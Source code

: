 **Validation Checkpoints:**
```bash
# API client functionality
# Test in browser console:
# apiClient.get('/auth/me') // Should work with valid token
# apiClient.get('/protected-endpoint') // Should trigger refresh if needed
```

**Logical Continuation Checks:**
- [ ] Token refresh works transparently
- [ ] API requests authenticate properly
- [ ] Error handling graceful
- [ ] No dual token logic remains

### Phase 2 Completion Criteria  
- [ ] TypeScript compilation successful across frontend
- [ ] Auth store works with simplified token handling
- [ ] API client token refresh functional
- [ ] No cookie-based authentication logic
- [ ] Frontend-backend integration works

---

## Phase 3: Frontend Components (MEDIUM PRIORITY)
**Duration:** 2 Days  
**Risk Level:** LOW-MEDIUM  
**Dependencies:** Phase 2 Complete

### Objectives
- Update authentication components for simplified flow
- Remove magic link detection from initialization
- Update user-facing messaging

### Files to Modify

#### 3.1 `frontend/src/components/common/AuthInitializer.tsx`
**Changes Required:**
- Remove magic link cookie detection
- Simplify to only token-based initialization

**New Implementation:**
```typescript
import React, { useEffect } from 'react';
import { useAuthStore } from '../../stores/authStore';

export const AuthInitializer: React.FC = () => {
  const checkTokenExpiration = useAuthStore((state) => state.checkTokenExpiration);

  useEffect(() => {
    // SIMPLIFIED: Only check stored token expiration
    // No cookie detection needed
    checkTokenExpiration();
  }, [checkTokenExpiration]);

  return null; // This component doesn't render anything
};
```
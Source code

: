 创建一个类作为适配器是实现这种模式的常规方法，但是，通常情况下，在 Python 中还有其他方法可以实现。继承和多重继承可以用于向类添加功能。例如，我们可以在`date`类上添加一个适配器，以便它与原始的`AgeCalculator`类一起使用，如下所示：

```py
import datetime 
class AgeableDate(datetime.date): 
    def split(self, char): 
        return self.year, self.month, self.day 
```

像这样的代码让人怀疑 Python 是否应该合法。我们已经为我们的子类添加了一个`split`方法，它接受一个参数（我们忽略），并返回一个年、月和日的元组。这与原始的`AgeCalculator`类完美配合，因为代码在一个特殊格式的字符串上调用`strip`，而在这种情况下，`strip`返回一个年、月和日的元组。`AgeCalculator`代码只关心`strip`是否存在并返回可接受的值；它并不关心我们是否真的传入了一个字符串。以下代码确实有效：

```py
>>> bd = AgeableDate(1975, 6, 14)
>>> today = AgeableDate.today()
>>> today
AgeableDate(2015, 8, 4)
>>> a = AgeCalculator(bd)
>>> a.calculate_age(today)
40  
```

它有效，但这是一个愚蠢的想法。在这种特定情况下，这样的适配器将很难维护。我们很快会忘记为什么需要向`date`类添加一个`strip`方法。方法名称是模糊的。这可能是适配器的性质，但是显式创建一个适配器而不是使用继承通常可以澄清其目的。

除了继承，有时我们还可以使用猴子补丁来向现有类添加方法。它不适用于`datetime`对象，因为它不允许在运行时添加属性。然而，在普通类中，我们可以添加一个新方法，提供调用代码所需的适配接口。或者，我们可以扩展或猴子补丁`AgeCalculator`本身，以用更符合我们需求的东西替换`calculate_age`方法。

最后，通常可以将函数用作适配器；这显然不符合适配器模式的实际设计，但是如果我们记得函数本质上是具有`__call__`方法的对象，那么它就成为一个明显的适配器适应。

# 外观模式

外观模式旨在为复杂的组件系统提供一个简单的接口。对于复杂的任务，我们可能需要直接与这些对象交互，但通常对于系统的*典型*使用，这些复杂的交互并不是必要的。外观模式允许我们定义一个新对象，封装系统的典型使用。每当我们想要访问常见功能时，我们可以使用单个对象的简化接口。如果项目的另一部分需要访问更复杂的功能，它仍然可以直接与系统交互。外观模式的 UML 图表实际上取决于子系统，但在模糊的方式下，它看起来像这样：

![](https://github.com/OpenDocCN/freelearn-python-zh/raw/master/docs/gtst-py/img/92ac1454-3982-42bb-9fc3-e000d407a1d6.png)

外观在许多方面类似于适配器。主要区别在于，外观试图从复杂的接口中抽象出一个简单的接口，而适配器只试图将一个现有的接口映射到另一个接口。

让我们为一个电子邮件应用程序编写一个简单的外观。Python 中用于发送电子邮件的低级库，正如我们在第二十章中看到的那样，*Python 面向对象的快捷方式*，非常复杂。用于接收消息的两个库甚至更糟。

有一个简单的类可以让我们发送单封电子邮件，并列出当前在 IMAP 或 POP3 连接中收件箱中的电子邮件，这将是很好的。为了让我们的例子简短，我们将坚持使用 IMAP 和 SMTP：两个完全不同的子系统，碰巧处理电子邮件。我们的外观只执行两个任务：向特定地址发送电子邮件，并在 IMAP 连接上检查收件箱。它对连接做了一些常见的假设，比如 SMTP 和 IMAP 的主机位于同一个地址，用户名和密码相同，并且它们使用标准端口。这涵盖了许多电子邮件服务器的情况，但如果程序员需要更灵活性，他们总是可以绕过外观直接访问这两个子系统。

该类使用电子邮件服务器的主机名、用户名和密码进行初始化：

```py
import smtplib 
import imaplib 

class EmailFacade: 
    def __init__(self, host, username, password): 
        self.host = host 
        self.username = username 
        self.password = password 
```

···

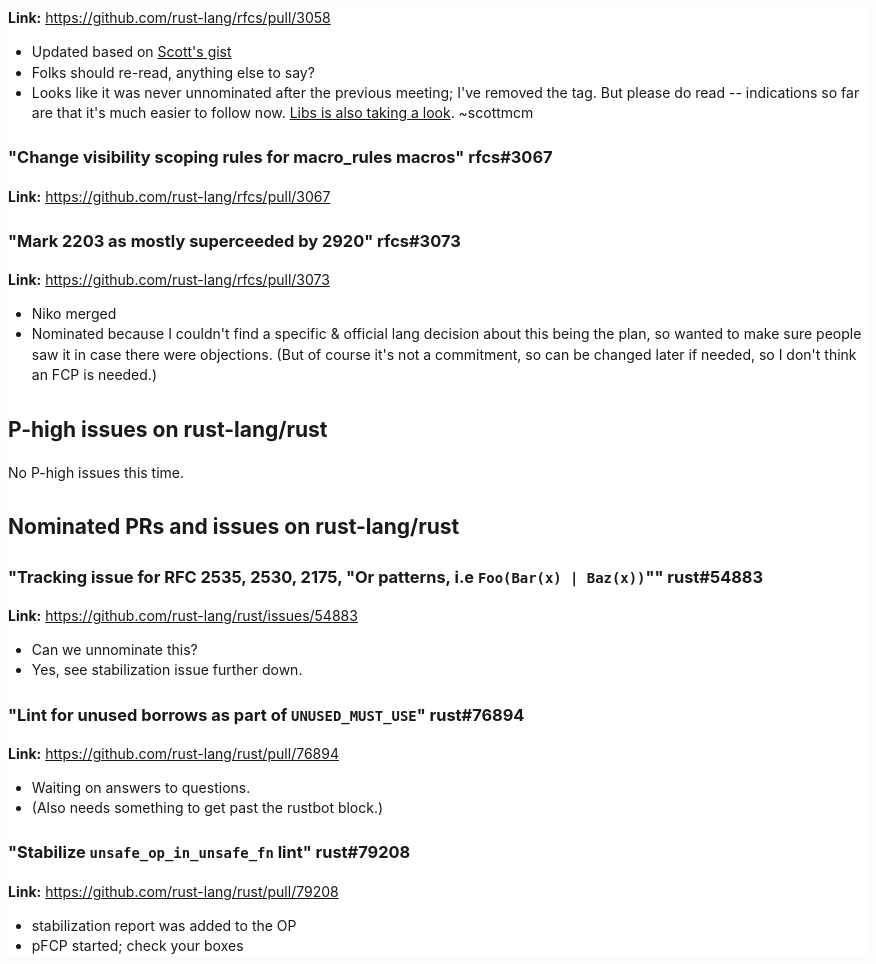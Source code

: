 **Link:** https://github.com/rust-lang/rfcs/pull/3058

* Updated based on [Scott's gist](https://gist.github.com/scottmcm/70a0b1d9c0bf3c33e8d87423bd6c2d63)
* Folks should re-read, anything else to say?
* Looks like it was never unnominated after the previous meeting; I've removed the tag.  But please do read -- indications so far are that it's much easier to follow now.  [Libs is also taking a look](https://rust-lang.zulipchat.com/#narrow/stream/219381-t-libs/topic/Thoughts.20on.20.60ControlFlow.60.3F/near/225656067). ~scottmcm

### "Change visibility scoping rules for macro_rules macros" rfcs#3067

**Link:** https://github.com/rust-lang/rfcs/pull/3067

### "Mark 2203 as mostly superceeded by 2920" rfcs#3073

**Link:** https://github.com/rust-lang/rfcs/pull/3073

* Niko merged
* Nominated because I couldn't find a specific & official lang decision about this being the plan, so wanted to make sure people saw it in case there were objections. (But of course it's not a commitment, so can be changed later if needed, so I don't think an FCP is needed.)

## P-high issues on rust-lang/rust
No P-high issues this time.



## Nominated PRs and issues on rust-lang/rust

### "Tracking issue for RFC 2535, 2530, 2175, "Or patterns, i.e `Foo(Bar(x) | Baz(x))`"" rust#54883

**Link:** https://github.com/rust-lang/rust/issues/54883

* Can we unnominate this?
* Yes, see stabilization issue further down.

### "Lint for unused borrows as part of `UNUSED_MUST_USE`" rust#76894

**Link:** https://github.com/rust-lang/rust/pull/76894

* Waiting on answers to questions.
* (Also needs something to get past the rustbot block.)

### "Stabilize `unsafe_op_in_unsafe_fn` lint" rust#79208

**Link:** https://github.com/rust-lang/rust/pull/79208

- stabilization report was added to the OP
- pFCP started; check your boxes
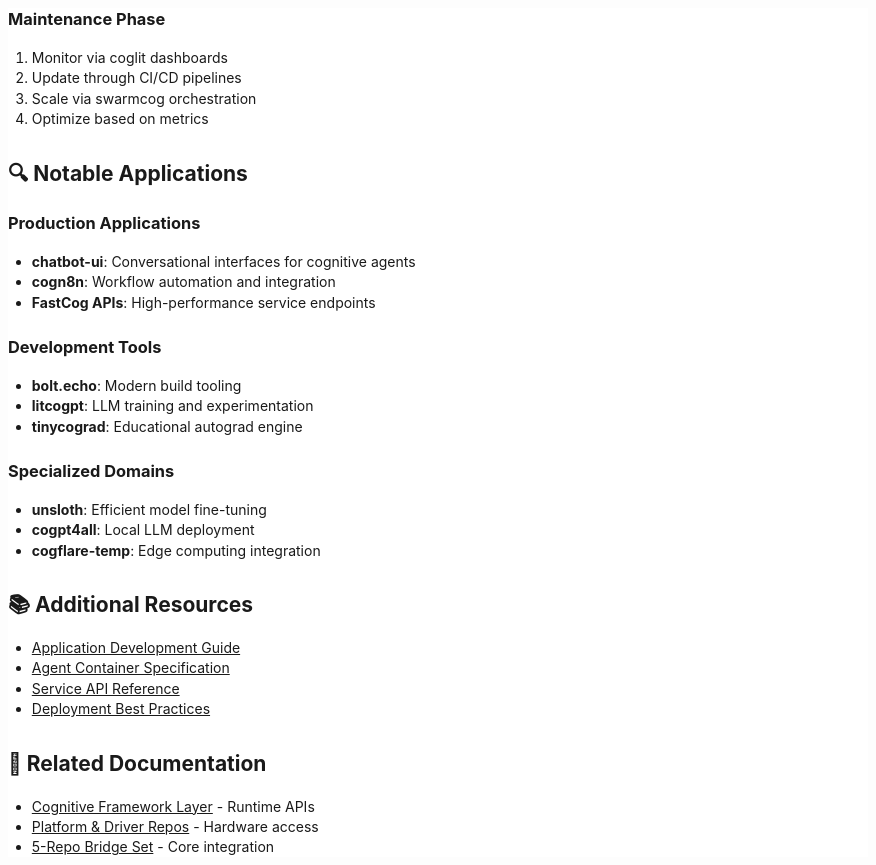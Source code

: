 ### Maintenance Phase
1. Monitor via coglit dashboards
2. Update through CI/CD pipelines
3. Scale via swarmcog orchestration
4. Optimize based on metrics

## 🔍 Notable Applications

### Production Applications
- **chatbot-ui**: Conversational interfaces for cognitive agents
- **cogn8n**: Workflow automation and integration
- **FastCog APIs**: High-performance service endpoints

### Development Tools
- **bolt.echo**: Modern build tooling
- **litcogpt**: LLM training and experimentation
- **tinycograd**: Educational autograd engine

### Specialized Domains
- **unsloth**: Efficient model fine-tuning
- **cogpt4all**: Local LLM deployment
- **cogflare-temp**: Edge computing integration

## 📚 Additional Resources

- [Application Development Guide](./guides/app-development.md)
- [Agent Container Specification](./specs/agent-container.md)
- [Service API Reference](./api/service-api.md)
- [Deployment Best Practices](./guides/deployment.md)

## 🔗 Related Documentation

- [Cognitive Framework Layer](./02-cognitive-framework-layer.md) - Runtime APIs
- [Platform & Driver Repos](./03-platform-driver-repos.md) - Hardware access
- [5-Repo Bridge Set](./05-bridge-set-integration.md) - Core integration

···

▶ Assignment
Only one stretch of the data above is needed. Restate it word for word, from the line containing "## 🔗 Related Documentation" through the line containing "- [5-Repo Bridge", both ends included.

▶ Answer below
## 🔗 Related Documentation

- [Cognitive Framework Layer](./02-cognitive-framework-layer.md) - Runtime APIs
- [Platform & Driver Repos](./03-platform-driver-repos.md) - Hardware access
- [5-Repo Bridge Set](./05-bridge-set-integration.md) - Core integration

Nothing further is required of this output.